Oluwafemi stressed that policy without enforcement would be ineffective, urging government to adequately fund regulatory agencies and impose deterrent sanctions, including fines, licence suspensions, and public disclosure of violators.
While presenting a summary of the organisation’s findings, CAPPA’s Industry Monitoring Officer, Humphrey Ukeaja, said the study revealed widespread and coordinated marketing of sugary drinks and ultra-processed foods during the 2025 Christmas and 2026 New Year festivities.
He said the study tracked marketing activities between November 25, 2025, and January 5, 2026, across digital platforms and public spaces.

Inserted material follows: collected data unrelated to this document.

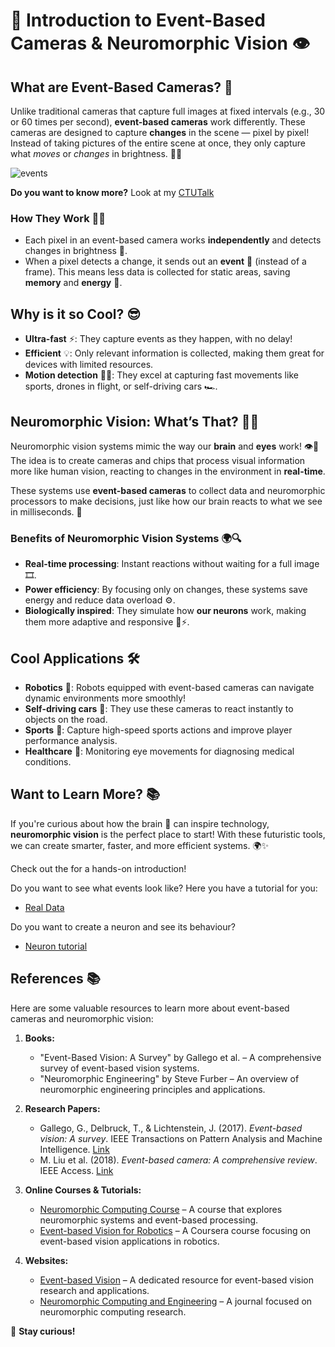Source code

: # 🌟 Introduction to Event-Based Cameras & Neuromorphic Vision 👁️

## What are Event-Based Cameras? 📸
Unlike traditional cameras that capture full images at fixed intervals (e.g., 30 or 60 times per second), **event-based cameras** work differently. These cameras are designed to capture **changes** in the scene — pixel by pixel! Instead of taking pictures of the entire scene at once, they only capture what *moves* or *changes* in brightness. 📍✨

![events](https://github.com/GiuliaDAngelo/EDtutorial/blob/main/Images/example.gif)


**Do you want to know more?** Look at my [CTUTalk](https://github.com/GiuliaDAngelo/EDtutorial/blob/main/Images/CTUtalk.pdf)


### How They Work 🧠🔬
- Each pixel in an event-based camera works **independently** and detects changes in brightness 🎥.
- When a pixel detects a change, it sends out an **event** 🚀 (instead of a frame). This means less data is collected for static areas, saving **memory** and **energy** 🔋.

## Why is it so Cool? 😎
- **Ultra-fast** ⚡: They capture events as they happen, with no delay!
- **Efficient** 💡: Only relevant information is collected, making them great for devices with limited resources.
- **Motion detection** 🏃‍♂️: They excel at capturing fast movements like sports, drones in flight, or self-driving cars 🏎️.

## Neuromorphic Vision: What’s That? 🤖🧠
Neuromorphic vision systems mimic the way our **brain** and **eyes** work! 👁️🧠 The idea is to create cameras and chips that process visual information more like human vision, reacting to changes in the environment in **real-time**. 

These systems use **event-based cameras** to collect data and neuromorphic processors to make decisions, just like how our brain reacts to what we see in milliseconds. 🤯

### Benefits of Neuromorphic Vision Systems 🌍🔍
- **Real-time processing**: Instant reactions without waiting for a full image 🎞️.
- **Power efficiency**: By focusing only on changes, these systems save energy and reduce data overload ⚙️.
- **Biologically inspired**: They simulate how **our neurons** work, making them more adaptive and responsive 🧠⚡.

## Cool Applications 🛠️
- **Robotics** 🤖: Robots equipped with event-based cameras can navigate dynamic environments more smoothly!
- **Self-driving cars** 🚗: They use these cameras to react instantly to objects on the road.
- **Sports** 🏀: Capture high-speed sports actions and improve player performance analysis.
- **Healthcare** 💉: Monitoring eye movements for diagnosing medical conditions.

## Want to Learn More? 📚
If you're curious about how the brain 🧠 can inspire technology, **neuromorphic vision** is the perfect place to start! With these futuristic tools, we can create smarter, faster, and more efficient systems. 🌍✨

Check out the for a hands-on introduction!

Do you want to see what events look like? Here you have a tutorial for you: 
- [Real Data](https://github.com/GiuliaDAngelo/EDtutorial/blob/main/realdata.py)

Do you want to create a neuron and see its behaviour?
- [Neuron tutorial](https://github.com/GiuliaDAngelo/EDtutorial/blob/main/neuron.py)

## References 📚
Here are some valuable resources to learn more about event-based cameras and neuromorphic vision:

1. **Books:**
   - "Event-Based Vision: A Survey" by Gallego et al. – A comprehensive survey of event-based vision systems.
   - "Neuromorphic Engineering" by Steve Furber – An overview of neuromorphic engineering principles and applications.

2. **Research Papers:**
   - Gallego, G., Delbruck, T., & Lichtenstein, J. (2017). *Event-based vision: A survey*. IEEE Transactions on Pattern Analysis and Machine Intelligence. [Link](https://doi.org/10.1109/TPAMI.2017.2651254)
   - M. Liu et al. (2018). *Event-based camera: A comprehensive review*. IEEE Access. [Link](https://doi.org/10.1109/ACCESS.2018.2838279)

3. **Online Courses & Tutorials:**
   - [Neuromorphic Computing Course](https://neuromorphic.university) – A course that explores neuromorphic systems and event-based processing.
   - [Event-based Vision for Robotics](https://www.coursera.org/learn/event-based-vision-robotics) – A Coursera course focusing on event-based vision applications in robotics.

4. **Websites:**
   - [Event-based Vision](http://eventbasedvision.org/) – A dedicated resource for event-based vision research and applications.
   - [Neuromorphic Computing and Engineering](https://iopscience.iop.org/journal/2634-4386) – A journal focused on neuromorphic computing research.


🧠 **Stay curious!**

CAPPA monitored campaigns on Facebook, Instagram, TikTok, YouTube and X, reviewed press releases, and deployed field teams to malls, parks, markets, transport hubs, churches and event venues in Lagos, Abuja, Onitsha and Ibadan.
According to Ukeaja, the findings showed a highly synchronised use of online and offline promotions to flood festive spaces with branding for unhealthy foods and beverages, deliberately linking them to joy, generosity, faith and togetherness.
The report documented the use of cartoon characters, Santa-themed promotions, free samples, school donations and youth-focused music events to normalise consumption of sugary and salty products among children and young people.
CAPPA also raised concerns over the use of corporate social responsibility activities as disguised advertising, with heavily branded product donations to schools, churches and low-income communities embedding unhealthy foods into everyday social and religious life.
Digitally, companies relied on influencers, AI-generated content, scan-to-win promotions and hashtag challenges to blur the line between advertising and entertainment, allowing marketing to spread largely unchecked.
In her remarks, CAPPA’s Assistant Executive Director, Zikora Ibeh, highlighted what she described as deliberate corporate tactics that exploit children through “pester power” marketing.
She cited instances where children were denied access to recreational activities at festive venues unless parents purchased sugary drinks or ultra-processed foods, leaving families with little real choice.
“These are not free choices; they are engineered,” Ibeh said, noting that constant exposure in environments where healthier options are unavailable makes unhealthy products appear normal and desirable.
She stressed that while public education and orientation efforts are important, they are insufficient without strong regulation, calling for mandatory front-of-pack warning labels and stricter controls on festive food marketing.
CAPPA warned that without decisive government action, festive seasons would continue to deepen health inequalities and impose avoidable long-term costs on families and Nigeria’s healthcare system.